* Required action
Return the entries below in their exact form, leaving the pictures out.

[Dataset entries]
%%
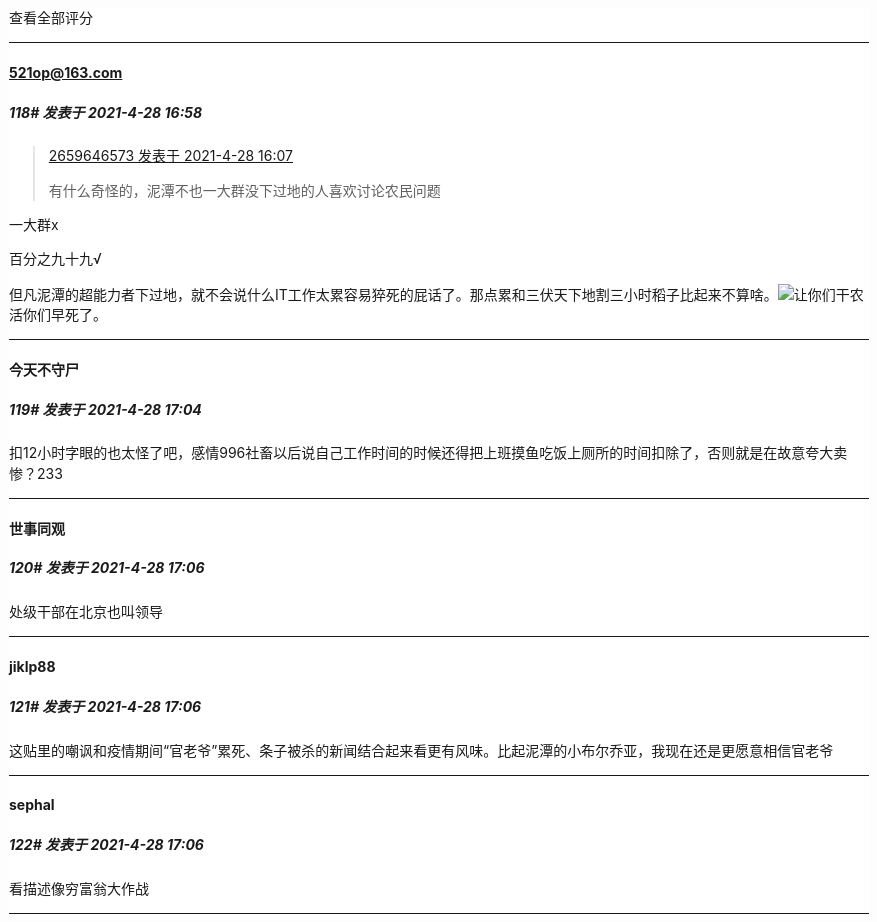 
查看全部评分


*****

####  521op@163.com  
##### 118#       发表于 2021-4-28 16:58


<blockquote><a href="httphttps://bbs.saraba1st.com/2b/forum.php?mod=redirect&amp;goto=findpost&amp;pid=51089403&amp;ptid=2001433" target="_blank">2659646573 发表于 2021-4-28 16:07</a>

有什么奇怪的，泥潭不也一大群没下过地的人喜欢讨论农民问题</blockquote>
一大群x

百分之九十九√


但凡泥潭的超能力者下过地，就不会说什么IT工作太累容易猝死的屁话了。那点累和三伏天下地割三小时稻子比起来不算啥。<img src="https://static.saraba1st.com/image/smiley/face2017/065.png" referrerpolicy="no-referrer">让你们干农活你们早死了。


*****

####  今天不守尸  
##### 119#       发表于 2021-4-28 17:04


扣12小时字眼的也太怪了吧，感情996社畜以后说自己工作时间的时候还得把上班摸鱼吃饭上厕所的时间扣除了，否则就是在故意夸大卖惨？233


*****

####  世事同观  
##### 120#       发表于 2021-4-28 17:06


处级干部在北京也叫领导




*****

####  jiklp88  
##### 121#       发表于 2021-4-28 17:06


这贴里的嘲讽和疫情期间“官老爷”累死、条子被杀的新闻结合起来看更有风味。比起泥潭的小布尔乔亚，我现在还是更愿意相信官老爷


*****

####  sephal  
##### 122#       发表于 2021-4-28 17:06


看描述像穷富翁大作战


*****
%%
* Reply
查看全部评分


*****

####  521op@163.com  
##### 118#       发表于 2021-4-28 16:58


<blockquote><a href="httphttps://bbs.saraba1st.com/2b/forum.php?mod=redirect&amp;goto=findpost&amp;pid=51089403&amp;ptid=2001433" target="_blank">2659646573 发表于 2021-4-28 16:07</a>

有什么奇怪的，泥潭不也一大群没下过地的人喜欢讨论农民问题</blockquote>
一大群x

百分之九十九√


但凡泥潭的超能力者下过地，就不会说什么IT工作太累容易猝死的屁话了。那点累和三伏天下地割三小时稻子比起来不算啥。<img src="https://static.saraba1st.com/image/smiley/face2017/065.png" referrerpolicy="no-referrer">让你们干农活你们早死了。


*****

####  今天不守尸  
##### 119#       发表于 2021-4-28 17:04


扣12小时字眼的也太怪了吧，感情996社畜以后说自己工作时间的时候还得把上班摸鱼吃饭上厕所的时间扣除了，否则就是在故意夸大卖惨？233


*****

####  世事同观  
##### 120#       发表于 2021-4-28 17:06


处级干部在北京也叫领导




*****

####  jiklp88  
##### 121#       发表于 2021-4-28 17:06


这贴里的嘲讽和疫情期间“官老爷”累死、条子被杀的新闻结合起来看更有风味。比起泥潭的小布尔乔亚，我现在还是更愿意相信官老爷


*****

####  sephal  
##### 122#       发表于 2021-4-28 17:06


看描述像穷富翁大作战


*****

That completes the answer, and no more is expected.